Alguém colocou um véu de viúva na frente da minha cara. Não importa para onde eu olhe hoje, tudo que enxergo é cinza, melancólico e funerário.

Deve ser esta época do ano. Sento na escrivaninha do atelier na companhia do café com leite tenebrosamente gelado e olho pra fora tentando roubar uma fagulha de vida das árvores. Sou um bicho hibernado numa cabana de madeira em pleno dezembro do hemisfério norte.

O gato dorme na cadeira ao lado. Faz frio, chove sem parar há duas semanas e a água começou a infiltrar pelas paredes. Dentro do atelier que construí para ser meu refúgio secreto, sinto a tristeza de quem habita uma casa que, mal começou, já está a ser destruída.

A luz entra pela cortina mas não chega ao meu espírito.

Como vou conseguir escrever hoje?

“Writing comes from need”, 2019. Aquarela, nanquim e carimbo

Há dias em que tudo que me cerca pede que eu cale. Você está péssima - diz a voz; não faz ginástica o suficiente; não tem nada pra dizer; precisa lavar roupa e comprar comida; sua vida é chata; vai escrever o que? E quem vai querer te ler?

Um dos temas de que mais se fala quando se trata de escrever é o velho dilema esforço versus inspiração. De onde, afinal, vem a escrita?

De dentro da minha catacumba existencial, hoje certamente não escreverei com a inspiração das borboletas. Se o ânimo está sorumbático, como entregar-se ao texto? É por isto que nesta manhã quero falar sobre a ordinária atividade de sentar e escrever, simplesmente.

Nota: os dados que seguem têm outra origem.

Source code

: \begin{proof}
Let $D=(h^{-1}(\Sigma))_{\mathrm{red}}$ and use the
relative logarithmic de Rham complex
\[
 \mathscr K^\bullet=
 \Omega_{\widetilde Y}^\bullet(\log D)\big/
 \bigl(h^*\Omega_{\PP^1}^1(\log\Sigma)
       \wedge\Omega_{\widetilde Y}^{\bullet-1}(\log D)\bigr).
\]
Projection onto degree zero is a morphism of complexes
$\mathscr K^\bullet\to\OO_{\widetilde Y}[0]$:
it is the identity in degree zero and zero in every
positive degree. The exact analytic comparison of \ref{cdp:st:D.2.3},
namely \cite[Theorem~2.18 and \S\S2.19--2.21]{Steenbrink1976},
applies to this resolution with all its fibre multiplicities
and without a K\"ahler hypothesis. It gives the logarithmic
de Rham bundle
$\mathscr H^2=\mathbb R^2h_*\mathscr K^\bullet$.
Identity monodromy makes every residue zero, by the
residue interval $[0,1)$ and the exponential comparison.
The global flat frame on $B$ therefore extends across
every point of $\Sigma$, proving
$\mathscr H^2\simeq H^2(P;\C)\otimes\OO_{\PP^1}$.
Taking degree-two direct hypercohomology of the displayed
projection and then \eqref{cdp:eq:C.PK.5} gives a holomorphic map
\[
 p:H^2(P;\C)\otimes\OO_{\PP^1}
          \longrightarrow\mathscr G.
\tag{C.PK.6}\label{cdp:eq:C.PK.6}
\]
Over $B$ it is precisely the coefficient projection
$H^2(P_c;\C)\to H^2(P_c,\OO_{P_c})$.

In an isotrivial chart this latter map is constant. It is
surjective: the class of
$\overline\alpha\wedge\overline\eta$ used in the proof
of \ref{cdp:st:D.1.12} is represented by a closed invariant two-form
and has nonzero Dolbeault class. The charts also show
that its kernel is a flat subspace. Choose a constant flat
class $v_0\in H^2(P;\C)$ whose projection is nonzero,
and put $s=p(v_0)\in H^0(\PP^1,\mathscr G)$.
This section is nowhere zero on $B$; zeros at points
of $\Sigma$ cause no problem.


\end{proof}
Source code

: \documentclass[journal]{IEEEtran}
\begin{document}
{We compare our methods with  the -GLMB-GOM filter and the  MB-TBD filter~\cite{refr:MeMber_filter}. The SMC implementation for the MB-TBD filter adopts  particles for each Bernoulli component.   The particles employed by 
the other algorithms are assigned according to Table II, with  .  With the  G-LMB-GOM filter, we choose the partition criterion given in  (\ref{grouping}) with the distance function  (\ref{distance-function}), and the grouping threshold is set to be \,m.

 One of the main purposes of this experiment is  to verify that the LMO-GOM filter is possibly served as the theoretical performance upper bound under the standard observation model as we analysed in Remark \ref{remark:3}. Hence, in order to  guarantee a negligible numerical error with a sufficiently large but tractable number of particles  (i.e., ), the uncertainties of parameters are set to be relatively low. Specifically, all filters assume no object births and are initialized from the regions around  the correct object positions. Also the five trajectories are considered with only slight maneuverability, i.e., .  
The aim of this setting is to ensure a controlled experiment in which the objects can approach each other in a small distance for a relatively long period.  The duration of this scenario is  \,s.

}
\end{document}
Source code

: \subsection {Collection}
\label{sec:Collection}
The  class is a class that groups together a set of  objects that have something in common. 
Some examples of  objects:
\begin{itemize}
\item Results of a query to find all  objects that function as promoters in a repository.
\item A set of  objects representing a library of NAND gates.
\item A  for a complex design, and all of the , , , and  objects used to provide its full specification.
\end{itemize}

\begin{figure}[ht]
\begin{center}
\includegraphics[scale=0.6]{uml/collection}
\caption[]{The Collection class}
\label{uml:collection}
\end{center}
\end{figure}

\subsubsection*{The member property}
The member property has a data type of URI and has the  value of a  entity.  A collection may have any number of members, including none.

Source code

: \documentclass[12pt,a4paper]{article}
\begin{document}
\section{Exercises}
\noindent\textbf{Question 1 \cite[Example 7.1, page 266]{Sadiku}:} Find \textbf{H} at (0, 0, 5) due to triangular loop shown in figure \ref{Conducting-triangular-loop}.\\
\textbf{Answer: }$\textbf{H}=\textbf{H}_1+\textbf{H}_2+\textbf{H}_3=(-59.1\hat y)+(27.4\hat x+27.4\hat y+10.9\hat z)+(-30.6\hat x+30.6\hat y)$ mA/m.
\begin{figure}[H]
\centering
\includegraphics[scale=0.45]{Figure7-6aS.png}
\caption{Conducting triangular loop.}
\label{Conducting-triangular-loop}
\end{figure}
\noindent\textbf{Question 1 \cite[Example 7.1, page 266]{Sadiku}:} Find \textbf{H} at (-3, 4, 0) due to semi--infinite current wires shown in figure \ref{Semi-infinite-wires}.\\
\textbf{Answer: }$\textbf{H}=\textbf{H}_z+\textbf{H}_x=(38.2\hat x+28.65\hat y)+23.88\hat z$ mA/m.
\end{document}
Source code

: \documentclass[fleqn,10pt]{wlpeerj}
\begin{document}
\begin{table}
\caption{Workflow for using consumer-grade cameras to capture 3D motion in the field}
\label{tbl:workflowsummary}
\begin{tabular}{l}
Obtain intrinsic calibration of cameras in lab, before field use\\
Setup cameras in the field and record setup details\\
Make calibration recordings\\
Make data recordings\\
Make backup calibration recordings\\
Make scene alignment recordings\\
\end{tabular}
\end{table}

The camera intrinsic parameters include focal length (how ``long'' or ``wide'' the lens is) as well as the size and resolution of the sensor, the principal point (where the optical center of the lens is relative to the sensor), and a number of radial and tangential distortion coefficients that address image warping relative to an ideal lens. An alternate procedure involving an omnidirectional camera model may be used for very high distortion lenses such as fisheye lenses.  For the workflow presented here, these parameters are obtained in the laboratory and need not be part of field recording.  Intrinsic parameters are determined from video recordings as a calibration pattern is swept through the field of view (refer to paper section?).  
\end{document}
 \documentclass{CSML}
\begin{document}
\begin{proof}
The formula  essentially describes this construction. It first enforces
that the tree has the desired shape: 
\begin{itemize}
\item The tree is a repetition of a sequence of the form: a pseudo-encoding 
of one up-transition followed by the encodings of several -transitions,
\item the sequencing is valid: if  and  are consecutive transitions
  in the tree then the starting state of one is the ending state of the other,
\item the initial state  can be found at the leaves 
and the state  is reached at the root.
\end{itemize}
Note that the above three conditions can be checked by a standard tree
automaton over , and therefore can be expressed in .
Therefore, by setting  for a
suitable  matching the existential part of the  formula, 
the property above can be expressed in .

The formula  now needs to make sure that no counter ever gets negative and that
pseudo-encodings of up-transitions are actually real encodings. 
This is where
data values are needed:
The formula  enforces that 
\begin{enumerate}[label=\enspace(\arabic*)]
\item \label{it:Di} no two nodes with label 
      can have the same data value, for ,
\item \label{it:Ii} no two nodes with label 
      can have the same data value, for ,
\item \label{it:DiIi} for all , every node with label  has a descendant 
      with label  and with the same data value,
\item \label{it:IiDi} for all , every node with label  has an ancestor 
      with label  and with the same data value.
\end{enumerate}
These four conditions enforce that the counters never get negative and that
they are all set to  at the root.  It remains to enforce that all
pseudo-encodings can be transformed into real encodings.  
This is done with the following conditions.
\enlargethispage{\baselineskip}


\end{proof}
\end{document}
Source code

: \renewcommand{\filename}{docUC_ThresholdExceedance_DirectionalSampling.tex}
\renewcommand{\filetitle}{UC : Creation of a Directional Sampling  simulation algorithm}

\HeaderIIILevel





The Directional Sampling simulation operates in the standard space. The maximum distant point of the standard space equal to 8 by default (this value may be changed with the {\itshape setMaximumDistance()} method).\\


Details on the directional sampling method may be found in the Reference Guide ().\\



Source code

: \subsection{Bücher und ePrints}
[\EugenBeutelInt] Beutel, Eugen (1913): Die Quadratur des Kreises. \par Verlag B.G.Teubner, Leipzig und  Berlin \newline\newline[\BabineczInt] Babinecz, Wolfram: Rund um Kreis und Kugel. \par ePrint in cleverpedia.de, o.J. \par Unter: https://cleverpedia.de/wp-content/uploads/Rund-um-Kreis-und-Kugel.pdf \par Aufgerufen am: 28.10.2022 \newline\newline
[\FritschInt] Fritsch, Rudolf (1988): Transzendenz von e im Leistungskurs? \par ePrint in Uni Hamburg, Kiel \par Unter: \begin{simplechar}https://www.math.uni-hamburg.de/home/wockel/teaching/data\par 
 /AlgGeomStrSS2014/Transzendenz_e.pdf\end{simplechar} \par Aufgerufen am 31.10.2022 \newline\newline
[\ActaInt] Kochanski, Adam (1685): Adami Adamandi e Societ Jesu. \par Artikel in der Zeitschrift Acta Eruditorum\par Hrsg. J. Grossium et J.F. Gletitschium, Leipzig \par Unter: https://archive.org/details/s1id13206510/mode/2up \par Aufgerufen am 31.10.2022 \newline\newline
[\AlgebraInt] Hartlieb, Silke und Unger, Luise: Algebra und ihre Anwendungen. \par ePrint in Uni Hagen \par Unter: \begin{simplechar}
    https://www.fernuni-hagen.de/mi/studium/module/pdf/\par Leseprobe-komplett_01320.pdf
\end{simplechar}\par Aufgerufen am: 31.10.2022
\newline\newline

Em dois maravilhosos livros de memórias, Haruki Murakami conta que a escrita é, para ele, um exercício regular que envolve disciplina e concentração.

Tenho a impressão que o livro sobre escrita mais comentado do escritor japonês é Romancista como vocação. Meu preferido, entretanto, é Do que falo quando falo de corrida, no qual Murakami desdobra suas memórias criando um paralelo entre a trajetória como corredor de maratona e como escritor. É um texto ao qual sempre volto porque me ajuda a deixar de lado a voz que me pede para ficar quieta:

“Às vezes corro rápido, mas se acelero demais o passo acabo diminuindo o tempo que vou passar correndo. Meu objetivo é fazer com que a energia que sinto ao fim de cada corrida se estenda para o dia seguinte. É o mesmo tipo de tática que uso para escrever um romance. Se você quer continuar, precisa manter o ritmo. Isto é importante para projetos longos. No momento que conseguir encontrar o ritmo, o resto caminha sozinho. O problema, então, é fazer o motor funcionar a uma velocidade certa - e chegar a ela requer toda a concentração e esforço que você puder ter”.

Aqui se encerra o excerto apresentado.